Kenyan President Uhuru Kenyatta on
Sunday told CNN that Africans have more pressing issues to deal with
than LGBT rights.
On his recent trip to Kenya, President
Barack Obama talked about such rights in a joint press conference
with Kenyatta.
“As an African-American in the United
States, I am painfully aware of the history of what happens when
people are treated differently under the law,” Obama said at the
time.
“I've been consistent all across
Africa on this. I believe in the principle of treating people
equally under the law. The state should not discriminate against
people based on their sexual orientation,” he added.
In speaking with CNN, Kenyatta said
that to Kenyans gay rights “is not an issue.”
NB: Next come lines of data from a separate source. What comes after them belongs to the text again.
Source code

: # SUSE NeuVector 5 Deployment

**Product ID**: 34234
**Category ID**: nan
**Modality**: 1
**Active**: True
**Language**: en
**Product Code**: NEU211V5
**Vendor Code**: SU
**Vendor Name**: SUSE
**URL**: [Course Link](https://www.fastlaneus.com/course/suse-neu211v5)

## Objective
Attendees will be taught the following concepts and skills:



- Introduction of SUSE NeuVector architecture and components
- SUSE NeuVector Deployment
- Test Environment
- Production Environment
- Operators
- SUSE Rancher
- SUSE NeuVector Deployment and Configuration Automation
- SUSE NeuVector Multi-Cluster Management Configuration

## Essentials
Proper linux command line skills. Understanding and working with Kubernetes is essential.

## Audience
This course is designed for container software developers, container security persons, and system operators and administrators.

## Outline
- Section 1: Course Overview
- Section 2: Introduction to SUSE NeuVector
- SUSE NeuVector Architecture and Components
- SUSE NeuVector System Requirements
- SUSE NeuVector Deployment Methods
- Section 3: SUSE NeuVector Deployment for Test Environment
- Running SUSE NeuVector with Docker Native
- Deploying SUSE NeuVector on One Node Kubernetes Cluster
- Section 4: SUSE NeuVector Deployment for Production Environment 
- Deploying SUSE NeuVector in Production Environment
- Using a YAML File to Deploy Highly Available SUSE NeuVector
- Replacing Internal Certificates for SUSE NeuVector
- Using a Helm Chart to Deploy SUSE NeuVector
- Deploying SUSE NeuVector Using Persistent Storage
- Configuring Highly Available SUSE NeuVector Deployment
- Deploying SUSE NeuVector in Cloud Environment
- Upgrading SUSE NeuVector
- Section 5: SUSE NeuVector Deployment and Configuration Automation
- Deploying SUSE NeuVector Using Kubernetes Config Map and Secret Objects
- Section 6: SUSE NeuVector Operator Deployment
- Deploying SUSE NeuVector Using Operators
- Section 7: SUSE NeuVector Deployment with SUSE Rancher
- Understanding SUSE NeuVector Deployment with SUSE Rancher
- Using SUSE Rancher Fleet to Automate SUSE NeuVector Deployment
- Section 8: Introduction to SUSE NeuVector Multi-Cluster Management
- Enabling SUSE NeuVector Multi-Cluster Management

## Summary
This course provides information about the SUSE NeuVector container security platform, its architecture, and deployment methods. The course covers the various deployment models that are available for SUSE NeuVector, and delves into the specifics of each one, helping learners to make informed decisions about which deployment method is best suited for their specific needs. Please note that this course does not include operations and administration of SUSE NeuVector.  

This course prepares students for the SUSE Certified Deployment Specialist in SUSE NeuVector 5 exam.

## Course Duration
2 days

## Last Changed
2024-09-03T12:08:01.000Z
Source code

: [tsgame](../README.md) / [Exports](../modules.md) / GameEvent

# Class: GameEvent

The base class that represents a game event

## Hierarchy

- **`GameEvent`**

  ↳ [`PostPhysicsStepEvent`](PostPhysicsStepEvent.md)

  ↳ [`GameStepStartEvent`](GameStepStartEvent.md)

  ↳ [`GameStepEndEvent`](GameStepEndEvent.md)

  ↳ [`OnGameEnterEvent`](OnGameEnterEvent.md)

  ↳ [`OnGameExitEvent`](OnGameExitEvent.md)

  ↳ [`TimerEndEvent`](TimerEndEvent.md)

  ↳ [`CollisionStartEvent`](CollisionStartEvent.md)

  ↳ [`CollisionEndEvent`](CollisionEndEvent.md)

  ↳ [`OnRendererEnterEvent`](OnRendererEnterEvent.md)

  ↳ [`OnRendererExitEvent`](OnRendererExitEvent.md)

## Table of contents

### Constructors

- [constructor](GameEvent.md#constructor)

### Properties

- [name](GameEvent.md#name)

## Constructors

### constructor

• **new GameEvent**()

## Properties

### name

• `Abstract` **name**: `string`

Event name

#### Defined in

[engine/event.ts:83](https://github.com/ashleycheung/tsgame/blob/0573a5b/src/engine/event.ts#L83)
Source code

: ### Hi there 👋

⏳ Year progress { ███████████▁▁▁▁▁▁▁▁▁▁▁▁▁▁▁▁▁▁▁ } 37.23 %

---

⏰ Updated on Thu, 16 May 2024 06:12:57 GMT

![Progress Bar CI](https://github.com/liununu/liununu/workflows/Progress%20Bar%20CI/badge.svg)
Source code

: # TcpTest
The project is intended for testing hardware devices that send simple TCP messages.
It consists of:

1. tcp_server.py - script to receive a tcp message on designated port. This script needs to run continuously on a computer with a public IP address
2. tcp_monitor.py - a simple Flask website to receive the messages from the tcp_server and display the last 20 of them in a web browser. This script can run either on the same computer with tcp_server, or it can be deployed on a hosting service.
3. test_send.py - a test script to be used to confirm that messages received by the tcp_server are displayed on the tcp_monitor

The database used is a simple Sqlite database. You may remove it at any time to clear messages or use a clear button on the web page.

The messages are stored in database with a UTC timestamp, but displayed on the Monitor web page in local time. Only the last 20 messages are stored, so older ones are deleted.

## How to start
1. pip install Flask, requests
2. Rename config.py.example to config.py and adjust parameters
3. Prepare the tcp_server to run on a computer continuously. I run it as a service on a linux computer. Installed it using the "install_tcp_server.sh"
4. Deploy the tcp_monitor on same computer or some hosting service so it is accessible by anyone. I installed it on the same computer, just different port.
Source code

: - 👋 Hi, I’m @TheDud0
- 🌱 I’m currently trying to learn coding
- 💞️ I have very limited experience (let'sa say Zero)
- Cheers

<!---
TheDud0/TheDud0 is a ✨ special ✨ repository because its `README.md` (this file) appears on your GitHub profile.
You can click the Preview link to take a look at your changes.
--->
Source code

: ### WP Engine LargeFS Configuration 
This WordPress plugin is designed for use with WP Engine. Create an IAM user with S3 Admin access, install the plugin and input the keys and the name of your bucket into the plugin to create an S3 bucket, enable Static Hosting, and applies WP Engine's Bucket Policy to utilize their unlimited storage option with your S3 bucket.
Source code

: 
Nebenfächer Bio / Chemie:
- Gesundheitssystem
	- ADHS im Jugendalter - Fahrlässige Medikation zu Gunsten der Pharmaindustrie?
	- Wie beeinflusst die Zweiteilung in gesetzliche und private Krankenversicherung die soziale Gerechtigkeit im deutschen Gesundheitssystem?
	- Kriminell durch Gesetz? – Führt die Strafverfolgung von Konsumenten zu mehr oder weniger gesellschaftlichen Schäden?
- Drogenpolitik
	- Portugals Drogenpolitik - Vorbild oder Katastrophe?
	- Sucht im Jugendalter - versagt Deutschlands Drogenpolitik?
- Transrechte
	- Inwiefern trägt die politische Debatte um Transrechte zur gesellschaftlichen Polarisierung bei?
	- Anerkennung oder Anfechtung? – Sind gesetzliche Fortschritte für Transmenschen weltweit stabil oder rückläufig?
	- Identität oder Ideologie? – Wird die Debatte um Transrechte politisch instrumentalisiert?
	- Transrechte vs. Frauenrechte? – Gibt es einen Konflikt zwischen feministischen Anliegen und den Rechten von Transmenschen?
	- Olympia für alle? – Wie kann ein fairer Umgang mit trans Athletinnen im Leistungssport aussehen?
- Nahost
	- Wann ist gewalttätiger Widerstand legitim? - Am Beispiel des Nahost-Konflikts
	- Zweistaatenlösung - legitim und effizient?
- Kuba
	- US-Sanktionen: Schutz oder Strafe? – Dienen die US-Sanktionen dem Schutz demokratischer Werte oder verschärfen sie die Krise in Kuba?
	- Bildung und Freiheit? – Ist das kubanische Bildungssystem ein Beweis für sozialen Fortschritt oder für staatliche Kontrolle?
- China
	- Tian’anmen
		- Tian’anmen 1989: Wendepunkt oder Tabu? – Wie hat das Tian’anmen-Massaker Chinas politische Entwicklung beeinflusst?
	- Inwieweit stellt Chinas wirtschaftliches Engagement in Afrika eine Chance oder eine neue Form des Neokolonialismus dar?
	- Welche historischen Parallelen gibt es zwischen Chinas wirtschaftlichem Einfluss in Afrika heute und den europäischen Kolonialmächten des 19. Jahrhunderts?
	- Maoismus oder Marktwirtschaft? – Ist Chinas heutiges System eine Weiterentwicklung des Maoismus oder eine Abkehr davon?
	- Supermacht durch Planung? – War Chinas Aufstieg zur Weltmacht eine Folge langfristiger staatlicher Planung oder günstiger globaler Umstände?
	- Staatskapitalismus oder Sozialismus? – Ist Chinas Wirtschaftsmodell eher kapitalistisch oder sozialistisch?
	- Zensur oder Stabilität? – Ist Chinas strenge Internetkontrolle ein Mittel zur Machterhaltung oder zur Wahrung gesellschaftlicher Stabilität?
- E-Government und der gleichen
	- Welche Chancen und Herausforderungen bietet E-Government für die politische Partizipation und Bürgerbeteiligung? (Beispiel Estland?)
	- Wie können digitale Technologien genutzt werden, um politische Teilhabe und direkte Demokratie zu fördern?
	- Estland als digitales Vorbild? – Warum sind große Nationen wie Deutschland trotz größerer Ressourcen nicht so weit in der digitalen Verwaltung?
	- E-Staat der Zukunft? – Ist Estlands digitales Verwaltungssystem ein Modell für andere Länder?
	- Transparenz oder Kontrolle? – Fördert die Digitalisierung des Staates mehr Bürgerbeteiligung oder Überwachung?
“Let me make it clear to you, I'll
put it this way. All right? Think first and foremost we're all saying
that whatever society you come from, the principal aim is that you
must give the people, you know, their right to choose. Now, where we
are, and on the level of development that we are at, I am not saying
that these people don't have their rights. That’s not what I’m
saying. I am just saying that the majority, the majority in our
society do not wish to legalize this issue of gay rights,” Kenyatta
said on CNN's Fareed
Zakaria GPS.
“People in Kenya are not at this
point entitled. And that’s exactly what I said when we were with
President Obama. To them this is not an issue. That they are going to
put at the center. They have more pressing issues. However, that said
I am also and will not allow people to persecute any individuals or
to beat them or to torture them.”
“But what we're saying is that as a
society we do not accept some of these values. And this is where I'm
saying we've got to get synergies. You're not going to create the
United States of America or Great Britain or the Netherlands in Kenya
or in Nigeria or in Senegal or overnight. And we were to understand
that these are processes and they'll take time,” he added.